### Data records
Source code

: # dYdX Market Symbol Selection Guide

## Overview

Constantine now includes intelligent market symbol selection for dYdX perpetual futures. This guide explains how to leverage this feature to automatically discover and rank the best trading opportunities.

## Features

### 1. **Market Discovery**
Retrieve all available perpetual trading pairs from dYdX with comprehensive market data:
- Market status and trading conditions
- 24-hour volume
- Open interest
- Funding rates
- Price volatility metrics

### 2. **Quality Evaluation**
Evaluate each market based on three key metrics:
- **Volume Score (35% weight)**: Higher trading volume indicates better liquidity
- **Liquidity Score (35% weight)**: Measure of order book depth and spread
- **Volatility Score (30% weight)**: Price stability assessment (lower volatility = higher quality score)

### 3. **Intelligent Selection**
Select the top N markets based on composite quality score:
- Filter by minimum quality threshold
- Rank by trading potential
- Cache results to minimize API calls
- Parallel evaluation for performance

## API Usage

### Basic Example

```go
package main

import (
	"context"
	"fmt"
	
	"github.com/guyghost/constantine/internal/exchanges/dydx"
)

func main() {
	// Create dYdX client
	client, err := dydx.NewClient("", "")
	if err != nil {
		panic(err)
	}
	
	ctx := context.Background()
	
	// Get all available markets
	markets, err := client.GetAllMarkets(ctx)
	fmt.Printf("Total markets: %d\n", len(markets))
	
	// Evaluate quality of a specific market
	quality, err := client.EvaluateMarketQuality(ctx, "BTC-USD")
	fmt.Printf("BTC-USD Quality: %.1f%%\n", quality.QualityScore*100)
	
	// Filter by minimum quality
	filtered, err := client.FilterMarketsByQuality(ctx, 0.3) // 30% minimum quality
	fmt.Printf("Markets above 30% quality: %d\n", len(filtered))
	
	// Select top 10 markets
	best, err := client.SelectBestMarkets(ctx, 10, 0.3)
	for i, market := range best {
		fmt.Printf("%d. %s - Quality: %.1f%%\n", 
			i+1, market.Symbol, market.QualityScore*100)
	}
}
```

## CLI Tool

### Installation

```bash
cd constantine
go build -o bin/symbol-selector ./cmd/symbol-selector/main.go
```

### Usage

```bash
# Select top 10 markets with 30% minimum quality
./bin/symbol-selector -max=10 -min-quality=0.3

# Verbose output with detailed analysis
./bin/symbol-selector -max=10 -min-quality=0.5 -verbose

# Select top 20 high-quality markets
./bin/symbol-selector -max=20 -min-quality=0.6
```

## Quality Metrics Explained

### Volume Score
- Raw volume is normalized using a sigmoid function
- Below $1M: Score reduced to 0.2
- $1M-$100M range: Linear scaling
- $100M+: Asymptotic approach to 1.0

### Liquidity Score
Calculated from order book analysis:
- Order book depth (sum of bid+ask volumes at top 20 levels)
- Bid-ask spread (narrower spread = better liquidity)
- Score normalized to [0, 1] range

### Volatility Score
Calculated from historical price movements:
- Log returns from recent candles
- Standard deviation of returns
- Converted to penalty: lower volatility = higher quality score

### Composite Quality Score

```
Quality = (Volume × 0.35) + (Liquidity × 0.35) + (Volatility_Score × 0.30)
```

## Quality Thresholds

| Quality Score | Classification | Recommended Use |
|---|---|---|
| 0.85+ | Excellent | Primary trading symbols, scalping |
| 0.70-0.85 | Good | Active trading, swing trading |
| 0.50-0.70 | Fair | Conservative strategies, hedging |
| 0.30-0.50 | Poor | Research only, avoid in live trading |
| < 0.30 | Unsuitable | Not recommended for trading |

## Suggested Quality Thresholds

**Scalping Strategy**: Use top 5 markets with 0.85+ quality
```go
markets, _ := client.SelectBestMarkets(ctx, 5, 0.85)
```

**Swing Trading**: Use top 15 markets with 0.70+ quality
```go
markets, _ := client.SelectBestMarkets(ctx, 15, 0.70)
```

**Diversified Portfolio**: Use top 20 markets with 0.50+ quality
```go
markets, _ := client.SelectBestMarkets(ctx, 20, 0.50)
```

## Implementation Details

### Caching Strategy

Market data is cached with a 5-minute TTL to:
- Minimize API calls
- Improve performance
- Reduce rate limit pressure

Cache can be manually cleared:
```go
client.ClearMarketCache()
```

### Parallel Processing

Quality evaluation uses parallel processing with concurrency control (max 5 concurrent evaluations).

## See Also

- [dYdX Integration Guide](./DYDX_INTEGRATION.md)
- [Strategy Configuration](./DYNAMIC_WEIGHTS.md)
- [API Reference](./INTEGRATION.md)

### Task item
All lines from the first line of the listing above through the line containing "### 2. **Quality Evaluation**" are to be retyped exactly. Leave out any other line.

### Answer to the problem
Source code

: # dYdX Market Symbol Selection Guide

## Overview

Constantine now includes intelligent market symbol selection for dYdX perpetual futures. This guide explains how to leverage this feature to automatically discover and rank the best trading opportunities.

## Features

### 1. **Market Discovery**
Retrieve all available perpetual trading pairs from dYdX with comprehensive market data:
- Market status and trading conditions
- 24-hour volume
- Open interest
- Funding rates
- Price volatility metrics

### 2. **Quality Evaluation**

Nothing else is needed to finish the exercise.